I described the mutilation and transposition of organs. There was a silence.

Finally Cass said, ‘Jesus Christ, Jim. That’s fucking sick.’

‘No argument here.’

‘How did they grab her?’

‘It looks like they overpowered her at her office.’

‘What about the husband?’

‘There are no suspects.’

‘Has he been questioned?’

‘Nobody’s been questioned. Right now it’s interviews.’

‘So, off the record, did he have anything to do with it?’

‘Who knows?’

‘What’s your best guess?’

‘I don’t see him in on it.’

‘What about Frix?’ she said. ‘That a murder yet?’

‘Awaiting the autopsy.’

‘You see a connection?’

‘There’s no evidence of one.’

‘What’s your best guess?’

‘Off the record, Ben Frix is a murder, and if I had to bet I’d put my money on there being a connection.’

‘I can imagine how happy that makes you.’

‘Right.’

‘Have you talked to any of Gold’s patients?’

‘No comment.’

‘Will you?’

‘Pursuing all avenues.’

‘I’m not gonna warn you again, Jim,’ she said. ‘Next time I get strict.’

‘Sorry, best I can do on that one,’ I said.

‘Did Gold have money problems?’

‘Apparently not.’

‘Was she into drugs?’

‘Still looking into that. There’s no known connection to her death, though.’

‘That sounds evasive.’

‘Sorry again.’

‘Some reports said she was raped – that true?’

‘No “scientific certainty”, but I don’t think so.’

‘Any semen found?’

‘No comment.’

‘So you’re not ruling out sexual assault as the motive?’

‘Don’t use those words to me,’ I said.

‘What, “sexual assault”?’

‘“Ruling out”.’

‘Anything about the cross itself or how she was affixed to it?’

‘It was a six-foot four-by-four lashed to a tree. She was nailed to it.’

‘What’s a four-by-four?’

‘Common lumber size, like a couple of two-by-fours stuck together, a little under four inches to the side. Used for posts, heavy framing, bracing.’

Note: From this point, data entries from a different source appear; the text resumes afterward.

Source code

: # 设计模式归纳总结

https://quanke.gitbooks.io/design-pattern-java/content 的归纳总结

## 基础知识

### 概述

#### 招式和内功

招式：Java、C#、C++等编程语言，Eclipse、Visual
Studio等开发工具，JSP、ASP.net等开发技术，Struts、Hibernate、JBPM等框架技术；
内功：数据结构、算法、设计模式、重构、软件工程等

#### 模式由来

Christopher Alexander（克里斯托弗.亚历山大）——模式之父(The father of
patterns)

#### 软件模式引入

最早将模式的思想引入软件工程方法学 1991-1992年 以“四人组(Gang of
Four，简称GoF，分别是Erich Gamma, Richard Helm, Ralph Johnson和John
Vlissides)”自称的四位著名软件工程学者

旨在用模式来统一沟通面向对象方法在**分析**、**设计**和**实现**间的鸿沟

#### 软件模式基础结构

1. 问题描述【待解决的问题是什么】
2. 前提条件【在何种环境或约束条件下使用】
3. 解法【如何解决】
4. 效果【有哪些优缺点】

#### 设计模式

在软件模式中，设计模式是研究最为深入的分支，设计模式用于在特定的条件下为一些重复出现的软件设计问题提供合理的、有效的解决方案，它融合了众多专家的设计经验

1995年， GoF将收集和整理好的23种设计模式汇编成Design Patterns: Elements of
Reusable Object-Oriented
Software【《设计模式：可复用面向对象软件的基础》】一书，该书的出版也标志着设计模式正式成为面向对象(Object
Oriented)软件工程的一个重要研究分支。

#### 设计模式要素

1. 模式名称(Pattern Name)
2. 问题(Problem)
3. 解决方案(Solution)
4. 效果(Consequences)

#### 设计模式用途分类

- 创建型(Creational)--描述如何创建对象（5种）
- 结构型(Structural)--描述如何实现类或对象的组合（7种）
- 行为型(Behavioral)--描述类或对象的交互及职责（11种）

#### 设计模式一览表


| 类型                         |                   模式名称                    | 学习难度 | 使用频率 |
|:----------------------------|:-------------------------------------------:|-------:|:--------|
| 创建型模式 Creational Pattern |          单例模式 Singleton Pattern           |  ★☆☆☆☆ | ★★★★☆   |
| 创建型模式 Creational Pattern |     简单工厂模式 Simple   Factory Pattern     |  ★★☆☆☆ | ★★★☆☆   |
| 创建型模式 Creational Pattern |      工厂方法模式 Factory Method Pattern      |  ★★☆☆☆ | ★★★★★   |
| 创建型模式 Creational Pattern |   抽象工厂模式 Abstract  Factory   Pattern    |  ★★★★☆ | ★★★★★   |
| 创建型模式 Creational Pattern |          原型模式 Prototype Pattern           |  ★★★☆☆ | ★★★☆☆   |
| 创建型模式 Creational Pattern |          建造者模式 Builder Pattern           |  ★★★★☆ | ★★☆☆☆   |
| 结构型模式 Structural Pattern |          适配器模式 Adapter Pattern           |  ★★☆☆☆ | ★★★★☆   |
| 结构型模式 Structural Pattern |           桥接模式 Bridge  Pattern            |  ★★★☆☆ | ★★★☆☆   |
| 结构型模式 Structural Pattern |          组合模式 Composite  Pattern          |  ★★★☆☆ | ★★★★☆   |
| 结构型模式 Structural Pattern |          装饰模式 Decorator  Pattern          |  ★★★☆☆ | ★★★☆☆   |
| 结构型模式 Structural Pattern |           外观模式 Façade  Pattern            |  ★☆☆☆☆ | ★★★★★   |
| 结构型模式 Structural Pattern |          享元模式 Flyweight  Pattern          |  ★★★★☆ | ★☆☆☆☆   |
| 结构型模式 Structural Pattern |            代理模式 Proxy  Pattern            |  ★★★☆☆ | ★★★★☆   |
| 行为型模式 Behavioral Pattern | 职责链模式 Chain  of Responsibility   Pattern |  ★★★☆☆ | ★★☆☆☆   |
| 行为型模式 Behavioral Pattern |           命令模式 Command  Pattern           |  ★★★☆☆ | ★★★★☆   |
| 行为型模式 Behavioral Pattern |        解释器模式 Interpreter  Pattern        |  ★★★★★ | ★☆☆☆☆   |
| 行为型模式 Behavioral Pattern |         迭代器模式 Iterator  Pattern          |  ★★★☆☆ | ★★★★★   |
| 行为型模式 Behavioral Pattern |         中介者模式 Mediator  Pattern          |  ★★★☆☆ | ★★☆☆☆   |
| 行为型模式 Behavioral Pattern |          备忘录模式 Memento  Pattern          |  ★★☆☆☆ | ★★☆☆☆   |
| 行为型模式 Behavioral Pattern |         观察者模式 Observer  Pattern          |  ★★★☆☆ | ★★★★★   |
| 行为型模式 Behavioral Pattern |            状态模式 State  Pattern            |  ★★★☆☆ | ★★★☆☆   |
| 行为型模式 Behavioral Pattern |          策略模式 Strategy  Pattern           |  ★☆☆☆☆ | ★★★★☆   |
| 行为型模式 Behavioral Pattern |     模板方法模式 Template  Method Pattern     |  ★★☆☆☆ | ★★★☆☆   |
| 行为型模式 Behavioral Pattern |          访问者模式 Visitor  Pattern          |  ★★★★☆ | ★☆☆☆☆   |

‘What’s the significance of the length?’

‘Probably nothing because it’s one of the standard lengths they come in. Six, eight, ten feet – like that.’

‘Any way of tracing the source?’

‘Ninety-nine per cent against.’

‘Where does the other one per cent come in?’

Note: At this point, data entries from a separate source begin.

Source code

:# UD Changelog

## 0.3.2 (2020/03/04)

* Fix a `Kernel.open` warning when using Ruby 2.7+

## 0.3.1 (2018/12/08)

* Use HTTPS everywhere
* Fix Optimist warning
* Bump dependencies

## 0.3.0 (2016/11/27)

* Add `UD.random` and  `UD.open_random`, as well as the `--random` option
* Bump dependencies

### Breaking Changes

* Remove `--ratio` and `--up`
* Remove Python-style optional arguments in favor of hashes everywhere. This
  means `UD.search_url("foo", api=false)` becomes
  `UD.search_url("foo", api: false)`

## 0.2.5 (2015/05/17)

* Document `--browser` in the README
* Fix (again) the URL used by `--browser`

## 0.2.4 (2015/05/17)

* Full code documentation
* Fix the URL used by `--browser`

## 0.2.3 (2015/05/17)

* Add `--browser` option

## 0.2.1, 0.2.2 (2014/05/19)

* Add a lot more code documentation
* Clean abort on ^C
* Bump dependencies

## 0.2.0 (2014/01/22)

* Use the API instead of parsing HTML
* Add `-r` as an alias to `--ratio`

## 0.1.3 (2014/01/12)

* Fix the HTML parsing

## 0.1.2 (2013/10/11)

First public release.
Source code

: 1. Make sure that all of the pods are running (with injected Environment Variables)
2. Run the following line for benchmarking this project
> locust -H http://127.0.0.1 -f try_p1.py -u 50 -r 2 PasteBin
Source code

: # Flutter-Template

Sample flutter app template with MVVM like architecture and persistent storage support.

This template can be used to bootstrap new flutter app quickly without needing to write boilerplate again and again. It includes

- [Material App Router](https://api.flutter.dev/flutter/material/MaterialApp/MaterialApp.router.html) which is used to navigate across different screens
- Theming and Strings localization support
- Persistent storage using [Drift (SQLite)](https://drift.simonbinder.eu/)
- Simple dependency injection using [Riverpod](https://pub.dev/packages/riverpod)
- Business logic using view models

‘Always the possibility we might catch a weird break.’

‘What kind of break are we talking about?’

‘If I knew that I wouldn’t have to wait for it.’

‘How about the nails?’

‘Big.’

‘Geez, Jim.’

‘That’s all I’ve really got on the nails, Cass. They’re not going to help us anyway, unless we catch somebody with the rest of the boxful and match them.’

‘Why not?’

‘Too generic to trace.’

‘Had Gold received any threats?’

‘Not that I know of.’

‘How many perpetrators?’

‘Had to be more than one.’

‘Then how many?’

‘Consensus, more than two, less than five.’

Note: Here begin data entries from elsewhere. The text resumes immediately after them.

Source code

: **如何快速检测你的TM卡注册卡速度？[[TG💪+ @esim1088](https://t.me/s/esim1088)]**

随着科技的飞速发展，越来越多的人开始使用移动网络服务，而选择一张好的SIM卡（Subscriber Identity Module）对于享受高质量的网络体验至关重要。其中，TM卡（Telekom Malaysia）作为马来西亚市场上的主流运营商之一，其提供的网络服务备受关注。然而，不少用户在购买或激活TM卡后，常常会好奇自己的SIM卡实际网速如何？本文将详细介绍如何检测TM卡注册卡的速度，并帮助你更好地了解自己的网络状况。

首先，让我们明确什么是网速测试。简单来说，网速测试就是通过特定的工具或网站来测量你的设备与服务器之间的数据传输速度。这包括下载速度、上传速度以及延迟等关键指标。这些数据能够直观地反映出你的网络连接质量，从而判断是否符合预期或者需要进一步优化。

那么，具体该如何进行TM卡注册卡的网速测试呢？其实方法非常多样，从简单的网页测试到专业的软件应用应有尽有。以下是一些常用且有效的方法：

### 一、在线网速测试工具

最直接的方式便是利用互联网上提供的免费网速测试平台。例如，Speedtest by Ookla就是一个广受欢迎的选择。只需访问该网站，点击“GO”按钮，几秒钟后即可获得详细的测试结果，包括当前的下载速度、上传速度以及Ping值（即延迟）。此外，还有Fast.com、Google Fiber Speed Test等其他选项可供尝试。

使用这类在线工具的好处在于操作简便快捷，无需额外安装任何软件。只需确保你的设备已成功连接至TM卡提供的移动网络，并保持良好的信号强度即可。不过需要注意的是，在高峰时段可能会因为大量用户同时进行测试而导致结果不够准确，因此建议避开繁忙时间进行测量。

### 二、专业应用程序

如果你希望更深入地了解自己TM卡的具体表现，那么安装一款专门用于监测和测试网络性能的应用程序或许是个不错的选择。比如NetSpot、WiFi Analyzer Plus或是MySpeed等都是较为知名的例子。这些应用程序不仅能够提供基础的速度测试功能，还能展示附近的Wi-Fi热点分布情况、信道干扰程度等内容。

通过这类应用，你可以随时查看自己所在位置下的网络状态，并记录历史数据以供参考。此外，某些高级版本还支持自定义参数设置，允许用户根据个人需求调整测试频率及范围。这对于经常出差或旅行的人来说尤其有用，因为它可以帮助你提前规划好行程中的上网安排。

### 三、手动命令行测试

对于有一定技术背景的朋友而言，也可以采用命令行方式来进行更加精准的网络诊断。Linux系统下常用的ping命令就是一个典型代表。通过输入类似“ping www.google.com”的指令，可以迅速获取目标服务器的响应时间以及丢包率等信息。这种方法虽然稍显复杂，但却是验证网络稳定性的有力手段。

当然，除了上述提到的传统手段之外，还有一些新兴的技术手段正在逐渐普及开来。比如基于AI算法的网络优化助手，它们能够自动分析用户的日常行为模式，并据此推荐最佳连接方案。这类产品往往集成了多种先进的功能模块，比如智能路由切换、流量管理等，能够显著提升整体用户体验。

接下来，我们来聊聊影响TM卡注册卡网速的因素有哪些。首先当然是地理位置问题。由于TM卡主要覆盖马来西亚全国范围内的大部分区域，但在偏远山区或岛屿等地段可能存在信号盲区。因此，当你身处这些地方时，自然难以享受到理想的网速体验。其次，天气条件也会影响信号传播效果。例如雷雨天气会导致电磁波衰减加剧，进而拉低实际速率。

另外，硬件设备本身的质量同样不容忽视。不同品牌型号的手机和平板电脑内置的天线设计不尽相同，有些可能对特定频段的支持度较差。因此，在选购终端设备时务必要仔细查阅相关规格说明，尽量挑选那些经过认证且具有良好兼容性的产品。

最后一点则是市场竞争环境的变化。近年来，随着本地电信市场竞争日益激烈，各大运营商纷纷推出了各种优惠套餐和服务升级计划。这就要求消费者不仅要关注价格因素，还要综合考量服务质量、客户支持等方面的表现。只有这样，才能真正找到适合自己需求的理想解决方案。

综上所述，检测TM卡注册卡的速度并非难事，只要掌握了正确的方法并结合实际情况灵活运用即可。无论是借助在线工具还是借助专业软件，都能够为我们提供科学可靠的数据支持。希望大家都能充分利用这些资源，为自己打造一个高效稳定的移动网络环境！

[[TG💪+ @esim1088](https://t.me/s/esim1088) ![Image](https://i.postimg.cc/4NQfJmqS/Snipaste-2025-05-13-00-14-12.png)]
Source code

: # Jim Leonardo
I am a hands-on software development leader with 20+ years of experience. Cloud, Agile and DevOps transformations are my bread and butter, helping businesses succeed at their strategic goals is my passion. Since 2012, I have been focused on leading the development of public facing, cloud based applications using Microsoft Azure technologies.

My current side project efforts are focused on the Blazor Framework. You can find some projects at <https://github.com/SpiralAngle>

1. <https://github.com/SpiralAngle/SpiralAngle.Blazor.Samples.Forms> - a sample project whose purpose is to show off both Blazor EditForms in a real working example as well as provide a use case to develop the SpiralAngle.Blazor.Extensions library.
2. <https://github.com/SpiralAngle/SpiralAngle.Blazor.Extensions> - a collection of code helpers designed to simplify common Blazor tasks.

‘That works out to three or four.’

‘So girls can learn math after all.’

‘Exactly how do you know she was alive when she was nailed up?’

‘Condition of the body.’

‘That’s pretty vague.’

‘You’re right.’

‘How long did it take her to die?’

‘Conjecture, several hours.’

A silence. Finally Cass said, ‘And I thought it couldn’t get any worse – ’

I said nothing.

Cass said, ‘Anything at the scene point you anywhere?’

‘Can’t comment. Sorry.’

‘Tight-ass.’

‘I would hope.’

‘I didn’t say virginal.’

Bertie came back, this time carrying a car key on a ring with a little zodiac-symbol medallion, which she dropped on my desk.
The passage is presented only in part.